Interestingly, in our study lesions with a diameter stenosis of 70% or more demonstrated a better correlation between the myocardial area at risk and ischemic burden compared to lesions with a diameter stenosis of 50% (r = 0.708 and r = 0.564 respectively). A similar observation was found by Fukuyama et al. [25]. This difference in correlation may be attributed to the fact that lesions with a greater diameter stenosis may cause more (reversible) ischemia and hereby enlarge the ischemic burden. Van Rosendael et al. clearly demonstrated the relationship between quantitative CCTA lesion measurements and myocardial ischemia at CTP. It was confirmed that increasing stenosis percentage by quantitative CCTA is positively correlated to myocardial ischemia [15]. Furthermore, a recent study by Bax et al. demonstrated that lesions in left sided coronary arteries with a larger diameter stenosis were often localized more distally in the subsequent vessel. Thus, explaining the better correlation for lesions with a diameter stenosis of 70% or more as these accompany for a lower subtended mass [27].

Limitations

This study has several limitations which are inherent to its retrospective design. Firstly, the amount of analyzed patients is small which may have influenced the strength of the statistical analysis. Hence, future studies with a larger number of patients will be required to clarify the significance of these findings in clinical practice. Selection bias may have been introduced as we only selected patients with reversible ischemia as diagnosed on CTP. Secondly, the subtended mass was calculated using the anatomical location of the relevant coronary lesion. This was independent of whether the lesion was hemodynamically significant or not. In case of multivessel disease the correlation between subtended mass and ischemic burden may have been biased as we solely selected the most proximal lesions for calculating the subtended mass. Of course, the most proximal lesions also encompass the largest subtended mass. Also, there was no validation of the ischemic burden to the corresponding anatomical territory that corresponds to the relevant coronary artery lesion used for calculating the myocardial area at risk [28]. Thirdly, the Voronoi-based segmentation algorithm does not take into account the curved surface of the myocardium but derives the distance the between the coronary vessels and every myocardial voxel by using a straight line. As distances are relatively small we feel the impact of not using the myocardial curvature on the final output will be very minimal. Lastly, we must acknowledge that no inter- or intra-observer measurements were done on the CCTA or CTP analysis. However, prior studies have reported excellent and moderate inter- and intra-observer agreements for both imaging modalities. [6], [29].

Conclusions

Quantification of the myocardial area at risk calculated by using a Voronoi-based algorithm in combination with a machine learning based algorithm for LV segmentation at CCTA significantly correlates with the ischemic burden as assessed by the standard 17-segment model at CTP. This correlation improves with increasing stenosis degree. This relationship may be beneficial in risk assessment of patients with CAD and may aid in clinical-decision making.

Ethical statement

All data were retrospectively analyzed. The local ethics committee of the Leiden University Medical Center approved this retrospective analysis of clinical data and the need for informed consent was waived.

Funding statement

This research did not receive any specific grants from funding agencies in the public, commercial, or not-for-profit sectors.

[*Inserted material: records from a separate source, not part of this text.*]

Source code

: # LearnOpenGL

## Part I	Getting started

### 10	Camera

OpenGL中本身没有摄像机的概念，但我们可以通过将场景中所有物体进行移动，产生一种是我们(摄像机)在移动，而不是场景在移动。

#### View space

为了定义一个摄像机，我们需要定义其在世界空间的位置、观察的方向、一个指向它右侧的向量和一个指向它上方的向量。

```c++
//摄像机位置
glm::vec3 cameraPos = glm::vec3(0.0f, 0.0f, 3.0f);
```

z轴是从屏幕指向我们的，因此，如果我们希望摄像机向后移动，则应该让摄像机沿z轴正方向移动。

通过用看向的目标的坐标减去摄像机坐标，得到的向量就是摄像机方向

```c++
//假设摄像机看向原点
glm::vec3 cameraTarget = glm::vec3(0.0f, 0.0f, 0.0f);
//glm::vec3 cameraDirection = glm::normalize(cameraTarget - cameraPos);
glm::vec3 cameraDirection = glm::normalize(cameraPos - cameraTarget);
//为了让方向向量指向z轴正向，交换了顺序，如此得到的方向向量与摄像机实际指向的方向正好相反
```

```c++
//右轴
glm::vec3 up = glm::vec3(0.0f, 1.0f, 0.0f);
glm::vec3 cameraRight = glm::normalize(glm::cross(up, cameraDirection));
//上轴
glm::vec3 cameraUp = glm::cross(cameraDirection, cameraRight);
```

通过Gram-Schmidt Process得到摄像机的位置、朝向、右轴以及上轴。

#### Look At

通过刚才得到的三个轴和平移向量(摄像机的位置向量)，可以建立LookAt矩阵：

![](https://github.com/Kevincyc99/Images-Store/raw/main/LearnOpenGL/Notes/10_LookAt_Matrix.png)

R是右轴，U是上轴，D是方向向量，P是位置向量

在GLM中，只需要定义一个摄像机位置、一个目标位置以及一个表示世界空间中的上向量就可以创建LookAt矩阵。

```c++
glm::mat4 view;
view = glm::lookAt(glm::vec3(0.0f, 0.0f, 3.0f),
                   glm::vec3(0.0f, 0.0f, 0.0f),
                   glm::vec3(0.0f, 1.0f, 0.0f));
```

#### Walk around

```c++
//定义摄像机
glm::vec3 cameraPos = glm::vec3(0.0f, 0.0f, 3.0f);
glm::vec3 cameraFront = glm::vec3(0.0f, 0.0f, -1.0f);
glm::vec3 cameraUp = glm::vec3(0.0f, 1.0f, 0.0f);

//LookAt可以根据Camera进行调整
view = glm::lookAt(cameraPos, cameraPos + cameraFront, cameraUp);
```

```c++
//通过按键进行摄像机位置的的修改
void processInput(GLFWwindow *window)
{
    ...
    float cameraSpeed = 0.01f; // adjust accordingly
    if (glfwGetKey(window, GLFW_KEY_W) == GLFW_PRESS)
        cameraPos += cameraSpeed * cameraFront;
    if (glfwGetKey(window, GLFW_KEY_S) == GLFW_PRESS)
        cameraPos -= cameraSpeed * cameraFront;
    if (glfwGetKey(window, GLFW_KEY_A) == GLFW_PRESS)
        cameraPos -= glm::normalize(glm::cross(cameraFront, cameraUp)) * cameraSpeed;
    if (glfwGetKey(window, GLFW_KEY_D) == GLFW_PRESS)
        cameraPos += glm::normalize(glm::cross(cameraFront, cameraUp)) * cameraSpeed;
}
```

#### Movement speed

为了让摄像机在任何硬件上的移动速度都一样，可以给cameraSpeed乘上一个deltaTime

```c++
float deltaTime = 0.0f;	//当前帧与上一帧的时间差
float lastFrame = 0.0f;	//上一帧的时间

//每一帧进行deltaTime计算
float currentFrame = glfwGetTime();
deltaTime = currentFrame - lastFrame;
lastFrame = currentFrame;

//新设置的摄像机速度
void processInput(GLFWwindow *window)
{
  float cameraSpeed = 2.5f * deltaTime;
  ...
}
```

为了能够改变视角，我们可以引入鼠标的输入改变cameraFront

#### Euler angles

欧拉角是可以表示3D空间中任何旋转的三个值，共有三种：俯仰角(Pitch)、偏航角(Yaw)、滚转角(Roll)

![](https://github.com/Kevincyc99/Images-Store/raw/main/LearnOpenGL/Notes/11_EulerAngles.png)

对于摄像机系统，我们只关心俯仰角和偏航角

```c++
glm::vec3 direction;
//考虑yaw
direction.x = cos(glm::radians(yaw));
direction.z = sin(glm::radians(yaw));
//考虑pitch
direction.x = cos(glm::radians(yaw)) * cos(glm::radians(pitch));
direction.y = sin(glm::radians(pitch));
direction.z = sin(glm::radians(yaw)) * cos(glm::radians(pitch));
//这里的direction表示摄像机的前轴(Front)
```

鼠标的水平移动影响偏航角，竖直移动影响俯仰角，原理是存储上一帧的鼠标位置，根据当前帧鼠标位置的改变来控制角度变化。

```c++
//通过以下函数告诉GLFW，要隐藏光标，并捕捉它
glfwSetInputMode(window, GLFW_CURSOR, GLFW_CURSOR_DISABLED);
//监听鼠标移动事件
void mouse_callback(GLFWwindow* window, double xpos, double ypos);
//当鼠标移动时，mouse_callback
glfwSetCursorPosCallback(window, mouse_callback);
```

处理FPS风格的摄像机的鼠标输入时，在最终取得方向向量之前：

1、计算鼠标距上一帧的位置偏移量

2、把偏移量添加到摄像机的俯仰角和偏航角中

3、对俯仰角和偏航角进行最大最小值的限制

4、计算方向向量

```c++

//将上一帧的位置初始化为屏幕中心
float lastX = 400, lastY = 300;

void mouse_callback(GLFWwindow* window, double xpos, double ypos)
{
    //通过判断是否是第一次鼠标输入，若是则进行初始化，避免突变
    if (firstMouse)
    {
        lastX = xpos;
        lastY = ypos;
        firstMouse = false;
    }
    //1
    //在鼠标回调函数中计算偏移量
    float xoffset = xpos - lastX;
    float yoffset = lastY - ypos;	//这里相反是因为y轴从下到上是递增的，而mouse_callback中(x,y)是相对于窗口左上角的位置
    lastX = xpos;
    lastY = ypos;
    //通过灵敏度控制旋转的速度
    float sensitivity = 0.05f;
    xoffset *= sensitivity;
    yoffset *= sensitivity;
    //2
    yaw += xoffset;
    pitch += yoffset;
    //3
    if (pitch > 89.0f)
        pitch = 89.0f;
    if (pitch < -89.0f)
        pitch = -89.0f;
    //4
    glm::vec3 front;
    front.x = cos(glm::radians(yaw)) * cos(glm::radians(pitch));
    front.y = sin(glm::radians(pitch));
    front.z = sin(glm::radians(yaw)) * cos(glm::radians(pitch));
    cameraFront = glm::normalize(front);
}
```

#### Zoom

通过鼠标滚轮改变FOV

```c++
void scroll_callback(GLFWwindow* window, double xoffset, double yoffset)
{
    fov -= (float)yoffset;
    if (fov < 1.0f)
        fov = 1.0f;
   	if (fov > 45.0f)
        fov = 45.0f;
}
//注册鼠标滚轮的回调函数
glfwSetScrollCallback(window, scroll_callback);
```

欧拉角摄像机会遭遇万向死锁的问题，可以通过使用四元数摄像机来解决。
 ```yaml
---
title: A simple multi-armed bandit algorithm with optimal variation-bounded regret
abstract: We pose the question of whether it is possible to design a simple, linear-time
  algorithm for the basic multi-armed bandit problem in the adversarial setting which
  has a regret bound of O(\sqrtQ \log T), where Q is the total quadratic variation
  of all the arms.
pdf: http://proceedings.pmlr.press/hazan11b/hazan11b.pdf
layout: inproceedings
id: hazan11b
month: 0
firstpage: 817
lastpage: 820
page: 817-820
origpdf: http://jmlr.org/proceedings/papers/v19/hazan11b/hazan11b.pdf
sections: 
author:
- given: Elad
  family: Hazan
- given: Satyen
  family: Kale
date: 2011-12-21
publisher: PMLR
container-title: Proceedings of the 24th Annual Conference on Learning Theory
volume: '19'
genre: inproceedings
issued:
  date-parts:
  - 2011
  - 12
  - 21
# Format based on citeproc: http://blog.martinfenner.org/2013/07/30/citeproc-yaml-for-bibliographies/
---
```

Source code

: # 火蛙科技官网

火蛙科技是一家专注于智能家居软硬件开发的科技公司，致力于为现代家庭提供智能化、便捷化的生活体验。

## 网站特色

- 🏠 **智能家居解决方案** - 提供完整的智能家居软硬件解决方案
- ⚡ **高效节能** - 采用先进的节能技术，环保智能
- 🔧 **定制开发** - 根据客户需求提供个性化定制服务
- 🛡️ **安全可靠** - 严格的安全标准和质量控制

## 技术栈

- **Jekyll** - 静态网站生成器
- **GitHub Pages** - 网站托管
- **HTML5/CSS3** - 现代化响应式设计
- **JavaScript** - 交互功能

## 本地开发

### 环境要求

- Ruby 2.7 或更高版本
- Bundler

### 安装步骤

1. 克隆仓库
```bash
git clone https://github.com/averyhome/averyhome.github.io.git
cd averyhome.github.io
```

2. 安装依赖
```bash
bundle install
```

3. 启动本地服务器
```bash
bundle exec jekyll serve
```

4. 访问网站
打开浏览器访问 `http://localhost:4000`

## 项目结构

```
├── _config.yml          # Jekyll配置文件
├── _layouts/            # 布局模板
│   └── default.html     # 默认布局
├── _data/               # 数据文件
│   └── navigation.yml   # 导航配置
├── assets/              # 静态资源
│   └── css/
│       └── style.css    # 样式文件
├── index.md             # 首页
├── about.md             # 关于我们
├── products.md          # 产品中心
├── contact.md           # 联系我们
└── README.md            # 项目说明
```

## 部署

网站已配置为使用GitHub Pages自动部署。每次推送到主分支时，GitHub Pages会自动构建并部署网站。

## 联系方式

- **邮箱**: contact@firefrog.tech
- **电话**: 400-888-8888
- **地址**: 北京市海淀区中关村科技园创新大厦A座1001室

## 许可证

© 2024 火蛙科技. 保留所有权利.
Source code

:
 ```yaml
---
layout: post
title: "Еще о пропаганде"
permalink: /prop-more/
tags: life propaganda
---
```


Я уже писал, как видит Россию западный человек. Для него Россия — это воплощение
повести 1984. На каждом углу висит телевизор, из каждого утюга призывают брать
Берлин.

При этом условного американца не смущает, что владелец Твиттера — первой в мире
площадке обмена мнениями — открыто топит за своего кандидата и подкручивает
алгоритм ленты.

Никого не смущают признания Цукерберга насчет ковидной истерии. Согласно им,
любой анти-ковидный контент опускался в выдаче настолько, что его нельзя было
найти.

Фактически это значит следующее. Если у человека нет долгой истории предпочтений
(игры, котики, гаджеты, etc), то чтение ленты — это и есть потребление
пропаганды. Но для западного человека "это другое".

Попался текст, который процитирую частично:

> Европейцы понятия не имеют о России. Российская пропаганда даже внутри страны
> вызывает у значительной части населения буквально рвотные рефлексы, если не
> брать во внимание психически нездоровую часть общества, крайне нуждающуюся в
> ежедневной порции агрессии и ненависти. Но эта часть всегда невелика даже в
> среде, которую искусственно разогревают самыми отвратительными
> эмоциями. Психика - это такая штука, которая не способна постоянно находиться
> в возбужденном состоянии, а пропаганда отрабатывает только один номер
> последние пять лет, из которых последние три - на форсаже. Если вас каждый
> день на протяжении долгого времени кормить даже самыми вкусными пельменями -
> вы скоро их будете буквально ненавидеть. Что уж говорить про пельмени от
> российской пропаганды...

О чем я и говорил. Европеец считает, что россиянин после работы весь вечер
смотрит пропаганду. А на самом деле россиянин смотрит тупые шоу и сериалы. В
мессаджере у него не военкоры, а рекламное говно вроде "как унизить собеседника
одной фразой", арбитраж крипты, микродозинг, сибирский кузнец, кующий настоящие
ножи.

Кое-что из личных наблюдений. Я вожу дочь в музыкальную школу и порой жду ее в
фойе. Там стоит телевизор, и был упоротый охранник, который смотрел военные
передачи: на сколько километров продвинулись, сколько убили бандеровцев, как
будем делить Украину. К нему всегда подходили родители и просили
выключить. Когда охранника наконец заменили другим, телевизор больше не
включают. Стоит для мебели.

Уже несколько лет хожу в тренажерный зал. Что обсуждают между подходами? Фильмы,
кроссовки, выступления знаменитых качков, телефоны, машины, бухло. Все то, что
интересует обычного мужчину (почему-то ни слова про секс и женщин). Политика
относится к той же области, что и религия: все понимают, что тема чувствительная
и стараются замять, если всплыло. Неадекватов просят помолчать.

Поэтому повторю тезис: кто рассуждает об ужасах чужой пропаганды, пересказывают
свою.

CRediT authorship contribution statement

Finn van Driest: Conceptualization, Validation, Formal analysis, Writing – original draft, Writing – review & editing, Visualization. Coen Bijns: Writing – original draft. Rob van der Geest: Methodology, Software, Writing – review & editing. Alexander Broersen: Software, Writing – review & editing. Jouke Dijkstra: Software, Writing – review & editing. Wouter Jukema: Writing – review & editing, Supervision. Arthur Scholte: Writing – review & editing, Supervision.

Conflicts of interest statement

All authors have nothing to disclose.